### ASSIGNED TASK:
Pull each line holding the word "Juan" from the data.
══════════
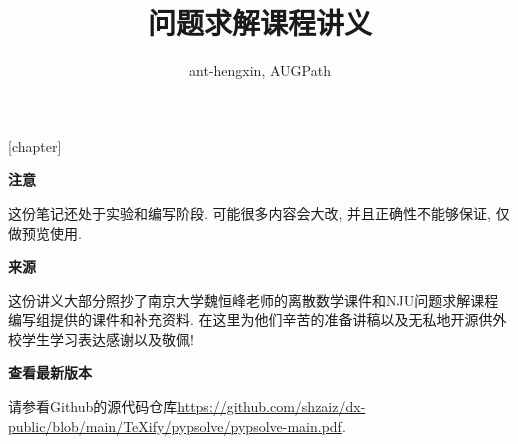\usepackage[lastexercise,answerdelayed]{exercise}
[chapter]
\newcommand{\QuestionNB}{\bfseries\arabic{Question}.\ }
\renewcommand{\ExerciseName}{练习题}
\renewcommand{\ExerciseHeader}{\noindent\def\stackalignment{l}%
    \stackunder[0pt]{\colorbox{cyan}{\textcolor{white}{\textbf{\large\ExerciseName\;\LARGE\ExerciseHeaderNB}}}}{\textcolor{lightcyan}{\rule{\linewidth}{2pt}}}\medskip}
\renewcommand{\AnswerName}{Exercises}
\renewcommand{\AnswerHeader}{\ifthenelse{\boolean{firstanswerofthechapter}}%
    {\bigskip\noindent\textcolor{cyan}{\textbf{CHAPTER \thechapter}}\newline\newline%
        \noindent\bfseries\emph{\textcolor{cyan}{\AnswerName\ \ExerciseHeaderNB, page %
                \pageref{\AnswerRef}}}\smallskip}
    {\noindent\bfseries\emph{\textcolor{cyan}{\AnswerName\ \ExerciseHeaderNB, page \pageref{\AnswerRef}}}\smallskip}}
\setlength{\QuestionIndent}{16pt}




\title{问题求解课程讲义}
\author{ant-hengxin, AUGPath}
\maketitle
\begin{center}
{\bf \large 注意}
\end{center}
这份笔记还处于实验和编写阶段. 可能很多内容会大改, 并且正确性不能够保证, 仅做预览使用. 


\begin{center}
{\bf \large 来源}
\end{center}

这份讲义大部分照抄了南京大学魏恒峰老师的离散数学课件和NJU问题求解课程编写组提供的课件和补充资料. 在这里为他们辛苦的准备讲稿以及无私地开源供外校学生学习表达感谢以及敬佩!

\begin{center}
{\bf \large 查看最新版本}
\end{center}  

请参看Github的源代码仓库\url{https://github.com/shzaiz/dx-public/blob/main/TeXify/pypsolve/pypsolve-main.pdf}. 
\tableofcontents
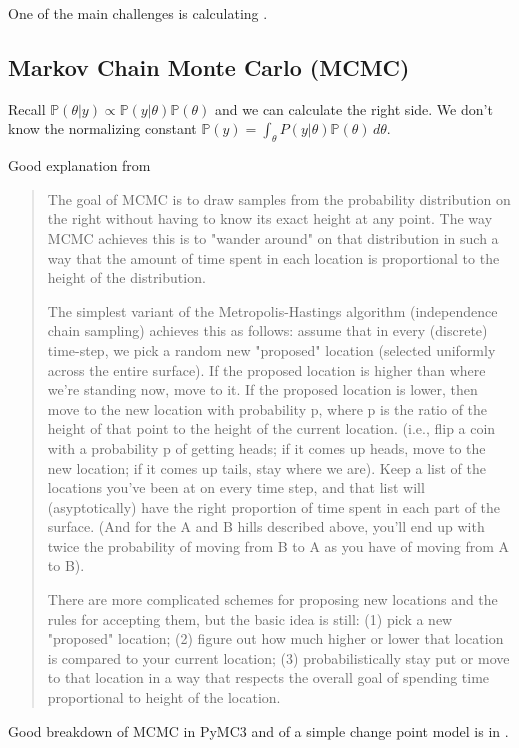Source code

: \documentclass[12pt]{article}
\newcommand{\PP}{\ensuremath{\mathbb{P}}}
\begin{document}
One of the main challenges is calculating .

\subsection{Markov Chain Monte Carlo (MCMC)}


Recall $\PP(\theta|y) \propto \PP(y|\theta) \PP(\theta)$ and we can calculate the
right side. We don't know the normalizing constant $\PP(y) = \int_\theta P(y|\theta)
\PP(\theta) \, d\theta$.

Good explanation from \cite{12657}
\begin{quote}
  The goal of MCMC is to draw samples from the probability distribution on the
right without having to know its exact height at any point. The way MCMC achieves this is to
"wander around" on that distribution in such a way that the amount of time spent
in each location is proportional to the height of the distribution.

The simplest variant of the Metropolis-Hastings algorithm (independence chain sampling) achieves this as follows: assume that in every (discrete) time-step, we pick a random new "proposed" location (selected uniformly across the entire surface). If the proposed location is higher than where we're standing now, move to it. If the proposed location is lower, then move to the new location with probability p, where p is the ratio of the height of that point to the height of the current location. (i.e., flip a coin with a probability p of getting heads; if it comes up heads, move to the new location; if it comes up tails, stay where we are). Keep a list of the locations you've been at on every time step, and that list will (asyptotically) have the right proportion of time spent in each part of the surface. (And for the A and B hills described above, you'll end up with twice the probability of moving from B to A as you have of moving from A to B).

There are more complicated schemes for proposing new locations and the rules for
accepting them, but the basic idea is still: (1) pick a new "proposed" location;
(2) figure out how much higher or lower that location is compared to your
current location; (3) probabilistically stay put or move to that location in a
way that respects the overall goal of spending time proportional to height of
the location.
\end{quote}

Good breakdown of MCMC in PyMC3  and of a simple change point model is in \cite[Ch. 1]{pilon16_bayes}.
\end{document}
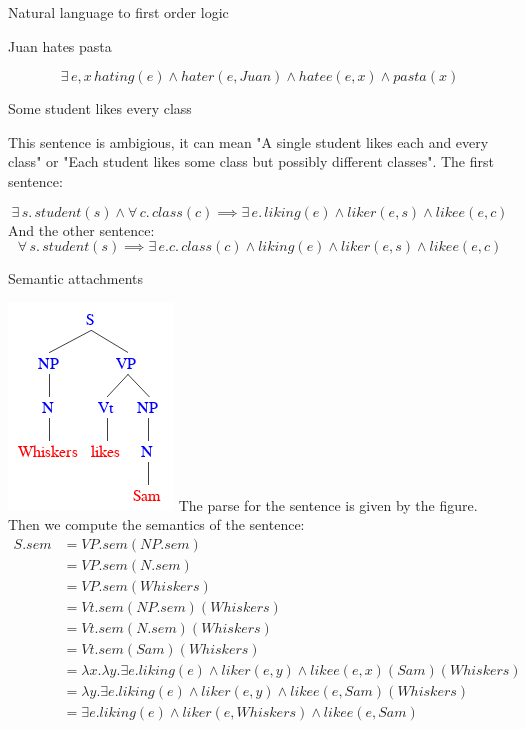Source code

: \documentclass[12pt]{article}
\newenvironment{question}[2][Question]{\begin{trivlist}
\item[\hskip \labelsep {\bfseries #1}\hskip \labelsep {\bfseries #2.}]}{\end{trivlist}}
\newenvironment{answer}[2][Answer]{\begin{trivlist}
\item[\hskip \labelsep {\bfseries #1}\hskip \labelsep {\bfseries #2:}]}{\end{trivlist}}
\begin{document}
\begin{question}{4}
Natural language to first order logic
\end{question}

\begin{answer}{a)}{Juan hates pasta}

$$\exists\, e,x \, hating(e) \land hater(e, Juan) \land hatee(e, x) \land pasta(x) $$
\end{answer}
\begin{answer}{b)}{Some student likes every class}

This sentence is ambigious, it can mean "A single student likes each and every class" or "Each student likes some class but possibly different classes". The first sentence:

$$\exists \, s. \, student(s) \land \forall \, c. \, class(c) \implies \exists \, e. \, liking(e) \land liker(e,s) \land likee(e,c)$$
And the other sentence:
$$\forall \, s. \, student(s) \implies \exists \,e.c. \, class(c) \land liking(e) \land liker(e,s) \land likee(e,c)$$
\end{answer}

\begin{question}{5}
Semantic attachments
\end{question}
\begin{answer}{a)}{}

\includegraphics[scale=0.5]{sem_parse_grapg}
The parse for the sentence is given by the figure. Then we compute the semantics of the sentence:
\begin{align*}
S.sem &=VP.sem(NP.sem) \\
&=VP.sem(N.sem) \\
&=VP.sem(Whiskers) \\
&=Vt.sem(NP.sem)(Whiskers) \\
&=Vt.sem(N.sem)(Whiskers) \\
&=Vt.sem(Sam)(Whiskers) \\
&=\lambda x.\lambda y. \exists e. liking(e) \land liker(e,y) \land likee(e,x)(Sam)(Whiskers) \\
&=\lambda y. \exists e. liking(e) \land liker(e,y) \land likee(e,Sam)(Whiskers) \\
&=\exists e. liking(e) \land liker(e,Whiskers) \land likee(e,Sam) \\
\end{align*}

\end{answer}
\end{document}
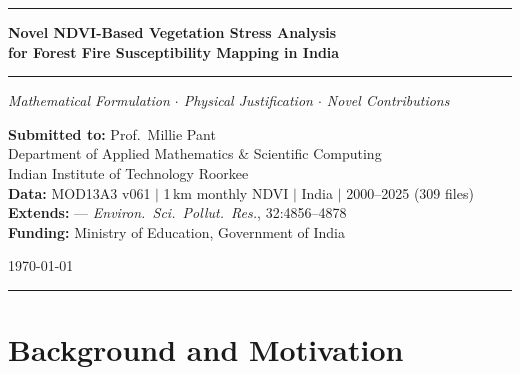 \documentclass[12pt, a4paper]{article}
\begin{document}

\begin{titlepage}
\centering
\vspace*{1.5cm}

{\color{iitblue}\rule{\linewidth}{1.5pt}}
\vspace{0.4cm}

{\LARGE\bfseries\color{iitblue}
Novel NDVI-Based Vegetation Stress Analysis\\[0.5em]
for Forest Fire Susceptibility Mapping in India}

\vspace{0.3cm}
{\color{gold}\rule{\linewidth}{1pt}}
\vspace{0.4cm}

{\large\itshape\color{midblue}
Mathematical Formulation $\cdot$ Physical Justification $\cdot$
Novel Contributions}

\vspace{1.2cm}

\begin{tcolorbox}[enhanced, colback=lightblue, colframe=iitblue,
  width=0.88\textwidth, arc=4pt]
\centering
\textbf{Submitted to:} Prof.\ Millie Pant\\[4pt]
Department of Applied Mathematics \& Scientific Computing\\
Indian Institute of Technology Roorkee\\[8pt]
\textbf{Data:} MOD13A3 v061 $|$ 1\,km monthly NDVI $|$
India $|$ 2000--2025 (309 files)\\[4pt]
\textbf{Extends:} \citealt{biswas2025} ---
\textit{Environ.\ Sci.\ Pollut.\ Res.}, 32:4856--4878\\[4pt]
\textbf{Funding:} Ministry of Education, Government of India
\end{tcolorbox}

\vspace{1cm}
{\large\today}
\vspace*{1cm}

{\color{iitblue}\rule{\linewidth}{1.5pt}}
\end{titlepage}

\tableofcontents
\clearpage

\section{Background and Motivation}
\label{sec:background}
\end{document}
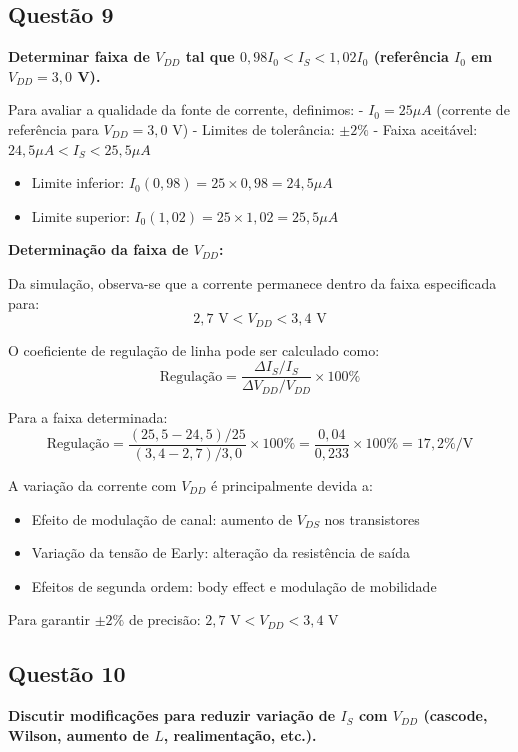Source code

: ﻿\documentclass[12pt,a4paper]{article}
\begin{document}
\subsection*{Questão 9}
	\textbf{Determinar faixa de $V_{DD}$ tal que $0{,}98 I_0 < I_S < 1{,}02 I_0$ (referência $I_0$ em $V_{DD}=3{,}0$ V).}



Para avaliar a qualidade da fonte de corrente, definimos:
- $I_0 = 25 \mu A$ (corrente de referência para $V_{DD} = 3,0$ V)
- Limites de tolerância: $\pm 2\%$
- Faixa aceitável: $24,5 \mu A < I_S < 25,5 \mu A$


\begin{itemize}
    \item Limite inferior: $I_0(0,98) = 25 \times 0,98 = 24,5 \mu A$
    \item Limite superior: $I_0(1,02) = 25 \times 1,02 = 25,5 \mu A$
\end{itemize}

\textbf{Determinação da faixa de $V_{DD}$:}

Da simulação, observa-se que a corrente permanece dentro da faixa especificada para:
$$2,7 \text{ V} < V_{DD} < 3,4 \text{ V}$$



O coeficiente de regulação de linha pode ser calculado como:
$$\text{Regulação} = \frac{\Delta I_S / I_S}{\Delta V_{DD} / V_{DD}} \times 100\% $$

Para a faixa determinada:
$$\text{Regulação} = \frac{(25,5-24,5)/25}{(3,4-2,7)/3,0} \times 100\% = \frac{0,04}{0,233} \times 100\% = 17,2\%/\text{V}$$



A variação da corrente com $V_{DD}$ é principalmente devida a:
\begin{itemize}
    \item Efeito de modulação de canal: aumento de $V_{DS}$ nos transistores
    \item Variação da tensão de Early: alteração da resistência de saída
    \item Efeitos de segunda ordem: body effect e modulação de mobilidade
\end{itemize}



Para garantir $\pm 2\%$ de precisão: $\boxed{2,7 \text{ V} < V_{DD} < 3,4 \text{ V}}$

\subsection*{Questão 10}
	\textbf{Discutir modificações para reduzir variação de $I_S$ com $V_{DD}$ (cascode, Wilson, aumento de $L$, realimentação, etc.).}
\end{document}
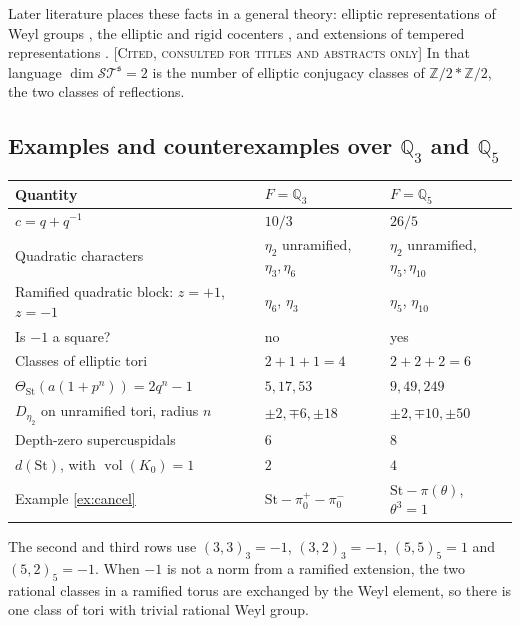 \documentclass[12pt,letterpaper]{amsart}
\numberwithin{equation}{section}
\theoremstyle{definition}
\theoremstyle{remark}
\newcommand{\St}{\mathrm{St}}
\newcommand{\ST}{\mathcal{ST}}
\newcommand{\vol}{\operatorname{vol}}
\newcommand{\status}[1]{\textup{[\textsc{#1}]}}
\begin{document}
Later literature places these facts in a general theory: elliptic representations of Weyl groups \cite{Re01}, the elliptic and rigid cocenters \cite{CH17,CH21}, and extensions of tempered representations \cite{OS13}. \status{Cited, consulted for titles and abstracts only} In that language $\dim\ST^{\mathfrak s}=2$ is the number of elliptic conjugacy classes of $\mathbb Z/2*\mathbb Z/2$, the two classes of reflections.

\subsection{Examples and counterexamples over $\mathbb Q_3$ and $\mathbb Q_5$}\label{sub:counter}
\begin{center}\small
\begin{tabular}{@{}p{.36\linewidth}p{.27\linewidth}p{.27\linewidth}@{}}\toprule
Quantity & $F=\mathbb Q_3$ & $F=\mathbb Q_5$\\\midrule
$c=q+q^{-1}$ & $10/3$ & $26/5$\\
Quadratic characters & $\eta_2$ unramified, $\eta_3,\eta_6$ & $\eta_2$ unramified, $\eta_5,\eta_{10}$\\
Ramified quadratic block: $z=+1$, $z=-1$ & $\eta_6$, $\eta_3$ & $\eta_5$, $\eta_{10}$\\
Is $-1$ a square? & no & yes\\
Classes of elliptic tori & $2+1+1=4$ & $2+2+2=6$\\
$\Theta_{\St}(a(1+p^n))=2q^n-1$ & $5,17,53$ & $9,49,249$\\
$D_{\eta_2}$ on unramified tori, radius $n$ & $\pm2,\mp6,\pm18$ & $\pm2,\mp10,\pm50$\\
Depth-zero supercuspidals & $6$ & $8$\\
$d(\St)$, with $\vol(K_0)=1$ & $2$ & $4$\\
Example \ref{ex:cancel} & $\St-\pi_0^+-\pi_0^-$ & $\St-\pi(\theta)$, $\theta^3=1$\\\bottomrule
\end{tabular}
\end{center}
The second and third rows use $(3,3)_3=-1$, $(3,2)_3=-1$, $(5,5)_5=1$ and $(5,2)_5=-1$. When $-1$ is not a norm from a ramified extension, the two rational classes in a ramified torus are exchanged by the Weyl element, so there is one class of tori with trivial rational Weyl group.
\end{document}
══════════
### SOLUTION TO THIS EXERCISE:
\begin{answer}{a)}{Juan hates pasta}
$$\exists\, e,x \, hating(e) \land hater(e, Juan) \land hatee(e, x) \land pasta(x) $$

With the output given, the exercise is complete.